▶ **TASK DETAILS**
Only the line containing "collection of topological" and the lines after it, through the end of the entries, should be output exactly.

Dataset entries
====

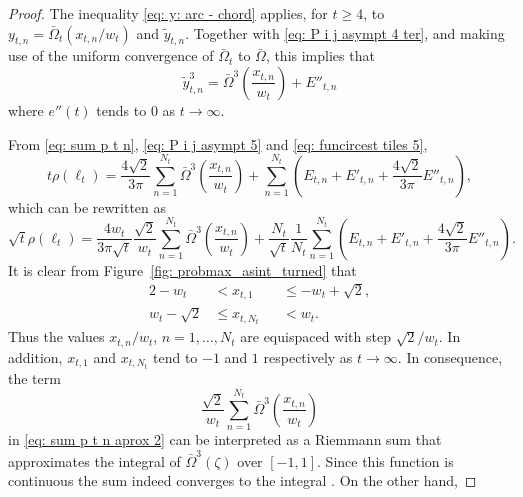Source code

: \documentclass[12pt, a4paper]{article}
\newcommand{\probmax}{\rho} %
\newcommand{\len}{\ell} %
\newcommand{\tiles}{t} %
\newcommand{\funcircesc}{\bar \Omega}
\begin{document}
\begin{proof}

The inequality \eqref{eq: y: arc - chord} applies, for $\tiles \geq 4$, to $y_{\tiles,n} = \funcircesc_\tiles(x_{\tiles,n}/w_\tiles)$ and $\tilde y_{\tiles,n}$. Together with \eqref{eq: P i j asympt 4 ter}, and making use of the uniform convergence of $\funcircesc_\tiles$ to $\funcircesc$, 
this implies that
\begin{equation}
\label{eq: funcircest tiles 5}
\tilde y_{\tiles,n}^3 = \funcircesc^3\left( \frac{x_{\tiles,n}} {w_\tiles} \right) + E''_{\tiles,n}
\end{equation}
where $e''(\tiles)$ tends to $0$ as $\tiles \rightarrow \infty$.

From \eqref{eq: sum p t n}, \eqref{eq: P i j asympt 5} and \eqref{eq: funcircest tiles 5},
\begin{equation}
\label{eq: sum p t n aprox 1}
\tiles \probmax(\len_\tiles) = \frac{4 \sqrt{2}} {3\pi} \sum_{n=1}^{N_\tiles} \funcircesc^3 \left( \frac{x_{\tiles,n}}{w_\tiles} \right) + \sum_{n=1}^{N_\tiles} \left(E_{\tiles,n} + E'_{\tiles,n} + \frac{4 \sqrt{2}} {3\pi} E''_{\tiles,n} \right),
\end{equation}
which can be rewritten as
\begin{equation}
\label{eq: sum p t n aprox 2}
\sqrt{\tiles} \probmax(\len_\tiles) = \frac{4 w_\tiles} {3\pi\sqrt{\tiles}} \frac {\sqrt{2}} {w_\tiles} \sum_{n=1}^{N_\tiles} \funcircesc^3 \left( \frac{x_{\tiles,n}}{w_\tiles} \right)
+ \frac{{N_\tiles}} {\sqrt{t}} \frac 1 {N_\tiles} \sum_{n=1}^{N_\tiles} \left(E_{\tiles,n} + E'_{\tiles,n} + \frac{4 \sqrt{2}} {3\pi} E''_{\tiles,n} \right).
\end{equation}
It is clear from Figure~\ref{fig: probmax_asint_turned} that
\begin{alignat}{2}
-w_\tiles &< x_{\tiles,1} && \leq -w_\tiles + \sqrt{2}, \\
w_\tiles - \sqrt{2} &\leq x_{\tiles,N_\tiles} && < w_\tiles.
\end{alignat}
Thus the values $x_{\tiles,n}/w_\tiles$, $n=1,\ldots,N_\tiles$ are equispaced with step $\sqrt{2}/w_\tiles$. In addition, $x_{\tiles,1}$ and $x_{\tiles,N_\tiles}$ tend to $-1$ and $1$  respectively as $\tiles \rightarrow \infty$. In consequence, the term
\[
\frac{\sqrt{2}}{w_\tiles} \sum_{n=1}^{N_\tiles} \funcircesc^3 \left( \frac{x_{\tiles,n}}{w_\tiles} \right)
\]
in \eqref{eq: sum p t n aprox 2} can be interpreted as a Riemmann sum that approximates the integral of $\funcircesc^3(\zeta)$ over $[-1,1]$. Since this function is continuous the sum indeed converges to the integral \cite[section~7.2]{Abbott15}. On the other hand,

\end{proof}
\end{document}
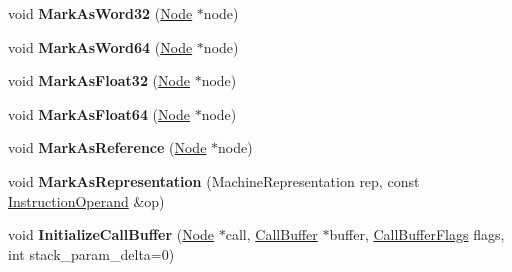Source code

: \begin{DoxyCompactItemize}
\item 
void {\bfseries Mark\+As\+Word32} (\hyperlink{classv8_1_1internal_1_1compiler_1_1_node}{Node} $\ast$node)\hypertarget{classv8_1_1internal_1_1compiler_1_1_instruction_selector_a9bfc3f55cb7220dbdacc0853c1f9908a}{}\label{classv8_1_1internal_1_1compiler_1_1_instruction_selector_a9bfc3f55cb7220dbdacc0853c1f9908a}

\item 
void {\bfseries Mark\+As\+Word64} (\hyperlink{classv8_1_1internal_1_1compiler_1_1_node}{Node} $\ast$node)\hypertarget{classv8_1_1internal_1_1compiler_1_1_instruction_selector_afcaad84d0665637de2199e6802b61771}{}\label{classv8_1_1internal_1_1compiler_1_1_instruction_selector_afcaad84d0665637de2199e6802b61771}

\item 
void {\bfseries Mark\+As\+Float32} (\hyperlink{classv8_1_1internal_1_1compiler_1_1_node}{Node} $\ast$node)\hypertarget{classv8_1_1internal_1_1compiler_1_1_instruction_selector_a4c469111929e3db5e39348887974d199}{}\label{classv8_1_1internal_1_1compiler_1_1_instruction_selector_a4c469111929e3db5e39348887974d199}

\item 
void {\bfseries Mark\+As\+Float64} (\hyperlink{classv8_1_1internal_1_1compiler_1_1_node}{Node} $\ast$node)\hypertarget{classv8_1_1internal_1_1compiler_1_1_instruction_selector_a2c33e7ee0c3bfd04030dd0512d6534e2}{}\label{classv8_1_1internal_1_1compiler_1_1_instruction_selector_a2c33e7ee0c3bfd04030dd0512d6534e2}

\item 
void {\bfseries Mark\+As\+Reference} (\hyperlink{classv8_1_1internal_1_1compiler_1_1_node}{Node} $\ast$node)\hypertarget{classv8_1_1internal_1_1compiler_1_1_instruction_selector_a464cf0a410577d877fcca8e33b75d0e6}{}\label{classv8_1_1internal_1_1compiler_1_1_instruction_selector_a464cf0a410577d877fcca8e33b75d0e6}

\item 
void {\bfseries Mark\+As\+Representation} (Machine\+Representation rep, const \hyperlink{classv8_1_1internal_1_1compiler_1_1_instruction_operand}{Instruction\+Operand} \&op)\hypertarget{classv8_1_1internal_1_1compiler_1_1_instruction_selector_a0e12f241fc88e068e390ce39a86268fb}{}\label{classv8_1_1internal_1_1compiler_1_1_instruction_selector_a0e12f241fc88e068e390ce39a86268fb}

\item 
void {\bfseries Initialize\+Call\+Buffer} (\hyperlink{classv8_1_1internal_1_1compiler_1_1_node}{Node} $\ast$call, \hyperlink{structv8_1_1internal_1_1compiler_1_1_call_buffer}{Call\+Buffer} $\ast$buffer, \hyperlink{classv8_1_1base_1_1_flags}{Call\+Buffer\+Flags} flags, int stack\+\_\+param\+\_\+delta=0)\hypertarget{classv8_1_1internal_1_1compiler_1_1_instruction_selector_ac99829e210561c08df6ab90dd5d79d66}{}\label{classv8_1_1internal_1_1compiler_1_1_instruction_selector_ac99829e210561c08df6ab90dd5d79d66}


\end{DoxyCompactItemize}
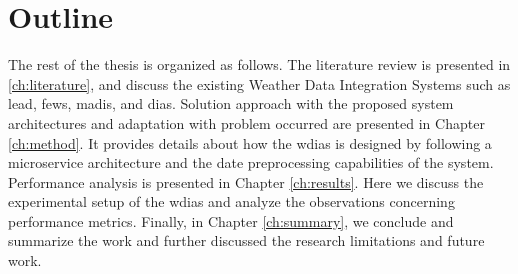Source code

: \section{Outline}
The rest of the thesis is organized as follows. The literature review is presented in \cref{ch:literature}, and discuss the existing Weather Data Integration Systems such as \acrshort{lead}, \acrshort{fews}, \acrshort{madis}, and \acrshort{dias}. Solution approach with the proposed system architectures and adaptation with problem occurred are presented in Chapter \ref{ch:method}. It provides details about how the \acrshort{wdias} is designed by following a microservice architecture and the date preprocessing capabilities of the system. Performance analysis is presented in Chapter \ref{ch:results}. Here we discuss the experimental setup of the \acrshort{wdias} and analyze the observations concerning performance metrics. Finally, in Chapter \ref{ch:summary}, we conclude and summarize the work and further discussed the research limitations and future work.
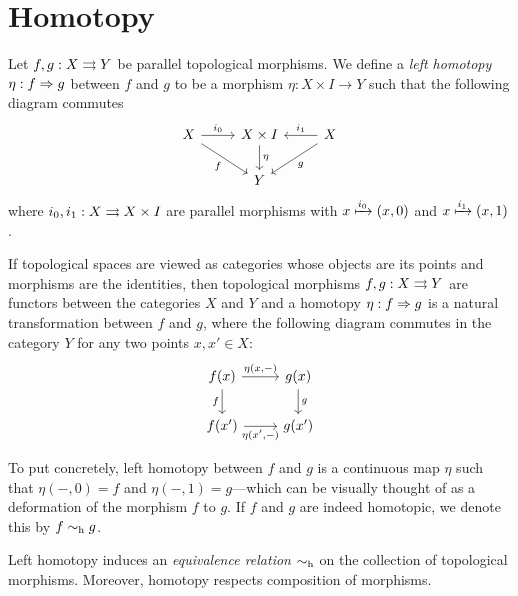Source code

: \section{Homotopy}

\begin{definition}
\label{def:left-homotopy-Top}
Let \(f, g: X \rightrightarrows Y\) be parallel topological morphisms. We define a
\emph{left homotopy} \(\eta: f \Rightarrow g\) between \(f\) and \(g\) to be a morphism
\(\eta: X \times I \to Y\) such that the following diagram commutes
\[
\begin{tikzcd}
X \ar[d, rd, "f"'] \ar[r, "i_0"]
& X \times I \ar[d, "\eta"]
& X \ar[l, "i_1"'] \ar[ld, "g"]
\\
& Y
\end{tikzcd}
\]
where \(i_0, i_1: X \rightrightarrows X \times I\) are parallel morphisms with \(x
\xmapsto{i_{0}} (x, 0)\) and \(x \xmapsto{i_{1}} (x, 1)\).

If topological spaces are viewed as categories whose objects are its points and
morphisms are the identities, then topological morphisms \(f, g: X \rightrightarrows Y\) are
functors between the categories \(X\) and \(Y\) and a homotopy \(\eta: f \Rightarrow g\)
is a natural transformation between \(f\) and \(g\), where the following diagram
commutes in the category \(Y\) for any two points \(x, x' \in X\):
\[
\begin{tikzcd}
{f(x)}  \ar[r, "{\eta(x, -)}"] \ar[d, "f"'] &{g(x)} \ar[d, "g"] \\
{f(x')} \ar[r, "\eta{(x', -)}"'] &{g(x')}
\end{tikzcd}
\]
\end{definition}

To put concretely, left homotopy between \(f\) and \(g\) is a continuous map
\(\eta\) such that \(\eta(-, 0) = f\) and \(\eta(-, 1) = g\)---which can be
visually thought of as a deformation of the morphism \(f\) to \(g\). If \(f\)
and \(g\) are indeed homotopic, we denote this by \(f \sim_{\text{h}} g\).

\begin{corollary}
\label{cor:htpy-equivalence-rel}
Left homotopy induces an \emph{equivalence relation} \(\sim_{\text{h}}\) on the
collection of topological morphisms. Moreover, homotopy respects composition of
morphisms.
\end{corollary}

====

▶ **FINISHED EXERCISE**
collection of topological morphisms. Moreover, homotopy respects composition of
morphisms.
\end{corollary}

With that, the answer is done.